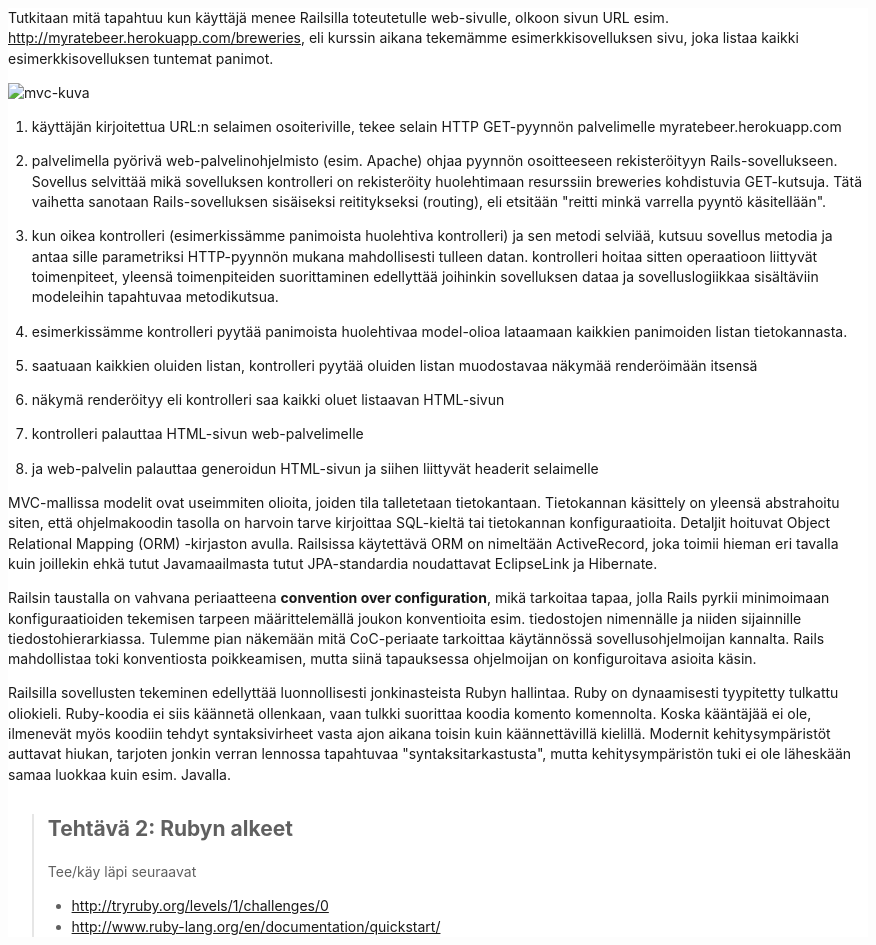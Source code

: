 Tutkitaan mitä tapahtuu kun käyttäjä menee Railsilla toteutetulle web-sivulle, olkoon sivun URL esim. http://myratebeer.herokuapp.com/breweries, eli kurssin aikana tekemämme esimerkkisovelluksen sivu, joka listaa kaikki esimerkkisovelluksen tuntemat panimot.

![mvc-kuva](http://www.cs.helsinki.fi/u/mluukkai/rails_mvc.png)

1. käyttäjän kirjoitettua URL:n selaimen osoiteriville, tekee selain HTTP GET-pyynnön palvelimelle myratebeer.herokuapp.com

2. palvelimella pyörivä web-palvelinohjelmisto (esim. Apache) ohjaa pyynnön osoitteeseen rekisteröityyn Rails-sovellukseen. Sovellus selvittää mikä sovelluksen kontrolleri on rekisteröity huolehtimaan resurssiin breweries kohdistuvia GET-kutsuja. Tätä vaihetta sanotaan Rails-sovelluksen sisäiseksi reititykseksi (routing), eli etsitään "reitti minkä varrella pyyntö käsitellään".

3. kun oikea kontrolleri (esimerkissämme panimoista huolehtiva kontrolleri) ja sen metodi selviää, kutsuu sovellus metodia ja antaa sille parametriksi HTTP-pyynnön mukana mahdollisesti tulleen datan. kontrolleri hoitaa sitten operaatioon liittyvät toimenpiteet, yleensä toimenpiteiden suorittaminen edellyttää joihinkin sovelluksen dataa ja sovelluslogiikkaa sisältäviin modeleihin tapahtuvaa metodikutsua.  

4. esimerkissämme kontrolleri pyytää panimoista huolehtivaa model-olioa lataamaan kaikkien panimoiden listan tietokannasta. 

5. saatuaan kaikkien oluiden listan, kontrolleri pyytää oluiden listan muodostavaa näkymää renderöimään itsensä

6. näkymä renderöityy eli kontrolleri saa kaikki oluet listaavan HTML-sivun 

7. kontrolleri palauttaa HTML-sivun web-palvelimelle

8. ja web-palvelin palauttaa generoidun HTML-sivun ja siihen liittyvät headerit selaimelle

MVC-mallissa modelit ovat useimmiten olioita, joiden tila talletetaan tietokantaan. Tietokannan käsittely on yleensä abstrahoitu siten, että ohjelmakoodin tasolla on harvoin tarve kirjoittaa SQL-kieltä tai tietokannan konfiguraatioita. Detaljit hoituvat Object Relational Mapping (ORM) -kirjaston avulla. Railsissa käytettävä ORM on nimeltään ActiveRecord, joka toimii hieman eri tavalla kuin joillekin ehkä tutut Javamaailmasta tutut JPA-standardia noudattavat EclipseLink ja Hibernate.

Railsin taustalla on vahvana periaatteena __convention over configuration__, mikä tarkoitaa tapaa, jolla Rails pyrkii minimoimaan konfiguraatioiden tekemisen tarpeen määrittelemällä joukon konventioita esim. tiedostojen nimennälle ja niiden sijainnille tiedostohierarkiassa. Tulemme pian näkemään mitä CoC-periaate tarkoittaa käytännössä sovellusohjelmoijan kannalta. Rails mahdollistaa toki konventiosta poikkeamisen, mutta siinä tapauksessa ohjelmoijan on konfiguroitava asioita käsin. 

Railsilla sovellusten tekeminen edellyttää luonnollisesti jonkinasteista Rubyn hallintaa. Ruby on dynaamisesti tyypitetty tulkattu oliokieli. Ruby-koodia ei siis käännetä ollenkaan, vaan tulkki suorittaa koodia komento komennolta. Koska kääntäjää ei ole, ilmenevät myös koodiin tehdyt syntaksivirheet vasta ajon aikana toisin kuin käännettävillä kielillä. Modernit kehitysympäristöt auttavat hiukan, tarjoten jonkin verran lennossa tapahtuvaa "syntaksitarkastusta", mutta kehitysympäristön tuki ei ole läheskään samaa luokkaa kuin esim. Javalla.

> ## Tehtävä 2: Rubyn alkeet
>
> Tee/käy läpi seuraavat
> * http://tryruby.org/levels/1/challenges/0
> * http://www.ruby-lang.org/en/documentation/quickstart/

----------------------------------------

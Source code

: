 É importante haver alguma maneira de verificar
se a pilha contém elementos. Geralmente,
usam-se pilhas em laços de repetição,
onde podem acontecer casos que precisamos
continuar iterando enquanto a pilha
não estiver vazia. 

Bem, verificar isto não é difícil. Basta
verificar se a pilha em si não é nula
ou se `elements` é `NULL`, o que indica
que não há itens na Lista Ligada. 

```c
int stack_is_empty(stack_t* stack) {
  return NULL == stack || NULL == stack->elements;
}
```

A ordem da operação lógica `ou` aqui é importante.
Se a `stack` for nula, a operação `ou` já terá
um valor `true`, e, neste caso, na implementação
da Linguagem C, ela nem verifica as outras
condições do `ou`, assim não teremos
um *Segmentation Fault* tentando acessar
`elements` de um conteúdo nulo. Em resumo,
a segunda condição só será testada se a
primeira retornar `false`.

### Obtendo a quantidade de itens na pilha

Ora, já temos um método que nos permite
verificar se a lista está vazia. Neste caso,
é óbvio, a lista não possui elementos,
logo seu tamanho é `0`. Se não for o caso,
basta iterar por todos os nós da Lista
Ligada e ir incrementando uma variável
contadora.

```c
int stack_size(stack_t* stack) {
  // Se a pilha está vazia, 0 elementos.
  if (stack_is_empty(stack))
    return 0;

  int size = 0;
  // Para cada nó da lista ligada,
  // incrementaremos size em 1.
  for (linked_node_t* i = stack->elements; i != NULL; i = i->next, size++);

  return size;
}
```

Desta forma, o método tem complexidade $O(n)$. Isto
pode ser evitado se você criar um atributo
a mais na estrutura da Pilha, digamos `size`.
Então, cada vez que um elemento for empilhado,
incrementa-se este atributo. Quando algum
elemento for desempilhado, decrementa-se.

----------------------------------------

Instructions for the task -
Search the records above for "operação" and copy every line that has it.

Exercise result -
A ordem da operação lógica `ou` aqui é importante.
Se a `stack` for nula, a operação `ou` já terá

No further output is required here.